Fair enough, even Barbie has more than two outfit options. We are trapped in black. She is flying to the moon in a pink flight suit in 1985. Barbie launched her "We Girls Can Do Anything" campaign, encouraging young girls around the world to believe in themselves and their dreams. . And even when she and Ken separated in 2004, we never doubted her ability to achieve her goals. She is a lucky girl. There are approximately 258 widows worldwide and in the United States alone women make up 11 million of the 13 million grieving spouses. Statistically, women are much more. They are more likely to be widowed than men and much less likely to remarry.
The age-to-marriage gender gap centers on a saying you may not be familiar with, but very familiar in widows' circles. The women cry. Men replace quite clear implications that bereaved women are expected. They mourn the loss of their irreplaceable husbands while widowed men easily find a companion to take the place of their deceased wives. I have spoken to many widows in the last five years. We all agree on one thing, of course, we miss our spouses, but we dare to enjoy our lives so we have to ask ourselves if it is statistically proven that happiness and life satisfaction are functions of the discrepancy between what what one has and what one wants.

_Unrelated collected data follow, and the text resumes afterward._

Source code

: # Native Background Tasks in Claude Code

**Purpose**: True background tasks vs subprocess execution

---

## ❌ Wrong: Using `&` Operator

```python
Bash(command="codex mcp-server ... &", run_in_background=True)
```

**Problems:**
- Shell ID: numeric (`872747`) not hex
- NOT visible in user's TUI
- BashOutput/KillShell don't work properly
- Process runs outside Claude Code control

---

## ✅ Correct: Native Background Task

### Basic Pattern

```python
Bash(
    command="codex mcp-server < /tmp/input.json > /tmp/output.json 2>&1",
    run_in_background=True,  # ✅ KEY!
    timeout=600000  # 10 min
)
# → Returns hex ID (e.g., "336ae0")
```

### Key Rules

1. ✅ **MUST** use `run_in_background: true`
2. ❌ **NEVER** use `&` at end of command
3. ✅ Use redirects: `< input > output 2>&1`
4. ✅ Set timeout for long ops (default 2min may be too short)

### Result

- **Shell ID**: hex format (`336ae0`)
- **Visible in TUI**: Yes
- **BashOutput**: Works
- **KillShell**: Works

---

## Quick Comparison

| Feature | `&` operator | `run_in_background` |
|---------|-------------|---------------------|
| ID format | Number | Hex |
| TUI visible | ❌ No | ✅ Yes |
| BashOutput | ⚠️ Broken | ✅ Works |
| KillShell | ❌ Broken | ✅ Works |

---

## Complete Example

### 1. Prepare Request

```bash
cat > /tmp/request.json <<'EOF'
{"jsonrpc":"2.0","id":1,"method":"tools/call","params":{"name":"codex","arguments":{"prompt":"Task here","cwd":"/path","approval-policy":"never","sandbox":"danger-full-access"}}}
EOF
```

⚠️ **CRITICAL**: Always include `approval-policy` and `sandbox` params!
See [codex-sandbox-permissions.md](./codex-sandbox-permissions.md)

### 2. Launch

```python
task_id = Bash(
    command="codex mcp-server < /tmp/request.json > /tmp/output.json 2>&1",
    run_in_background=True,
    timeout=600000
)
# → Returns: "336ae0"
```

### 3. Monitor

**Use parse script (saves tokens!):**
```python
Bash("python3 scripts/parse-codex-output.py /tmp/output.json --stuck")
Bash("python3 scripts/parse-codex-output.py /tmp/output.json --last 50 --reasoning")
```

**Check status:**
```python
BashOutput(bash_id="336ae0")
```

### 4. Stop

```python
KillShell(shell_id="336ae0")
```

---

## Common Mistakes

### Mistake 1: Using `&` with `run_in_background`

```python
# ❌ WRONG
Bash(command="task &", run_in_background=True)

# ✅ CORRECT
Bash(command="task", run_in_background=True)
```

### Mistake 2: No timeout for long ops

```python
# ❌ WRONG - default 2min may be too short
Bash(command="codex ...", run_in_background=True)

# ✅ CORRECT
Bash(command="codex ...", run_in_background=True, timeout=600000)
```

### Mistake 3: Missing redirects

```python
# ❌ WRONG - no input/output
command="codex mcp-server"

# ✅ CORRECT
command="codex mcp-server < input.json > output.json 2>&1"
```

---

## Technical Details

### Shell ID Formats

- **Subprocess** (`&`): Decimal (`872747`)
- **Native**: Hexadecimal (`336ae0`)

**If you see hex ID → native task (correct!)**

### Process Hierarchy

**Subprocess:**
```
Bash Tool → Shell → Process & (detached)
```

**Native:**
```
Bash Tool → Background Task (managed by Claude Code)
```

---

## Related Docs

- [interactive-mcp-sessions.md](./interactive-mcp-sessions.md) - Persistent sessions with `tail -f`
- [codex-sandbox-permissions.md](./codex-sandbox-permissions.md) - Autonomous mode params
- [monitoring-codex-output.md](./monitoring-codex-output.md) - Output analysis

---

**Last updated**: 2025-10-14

What if we dared to be happy with what we have instead of doing it? What society tells us we want, but I want to be very clear, being alone is never easy. There are days when I wake up and wish I didn't have to be in charge of these lights. Being alone is difficult, but something interesting happens every time. The day you wake up you are stronger than the day before and you realize that with every victory you win, no matter how small it may seem at the time, like a light bulb, you have become more difficult to defeat and it is this toughness that sometimes It is often that of a widow. her greatest vulnerability, which

ultimate

ly manifests as her greatest strength, so I say: what would happen if we declared victory?
June 23 is International Widows Day and widows around the world need to remember that we are powerful beyond measure and who knows, maybe one day we will make it. Lucky and Mattel will create a line of widow Barbies. Barbie has always known the deal. Us girls can do anything, thank you.